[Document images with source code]
____________

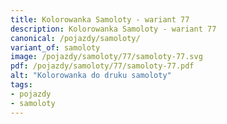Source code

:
 ```yaml
---
title: Kolorowanka Samoloty - wariant 77
description: Kolorowanka Samoloty - wariant 77
canonical: /pojazdy/samoloty/
variant_of: samoloty
image: /pojazdy/samoloty/77/samoloty-77.svg
pdf: /pojazdy/samoloty/77/samoloty-77.pdf
alt: "Kolorowanka do druku samoloty"
tags:
- pojazdy
- samoloty
---
```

____________

### Work item
Once you find the string "pojazdy" in a line of the records, copy that line.

### Your response
canonical: /pojazdy/samoloty/
image: /pojazdy/samoloty/77/samoloty-77.svg
pdf: /pojazdy/samoloty/77/samoloty-77.pdf
- pojazdy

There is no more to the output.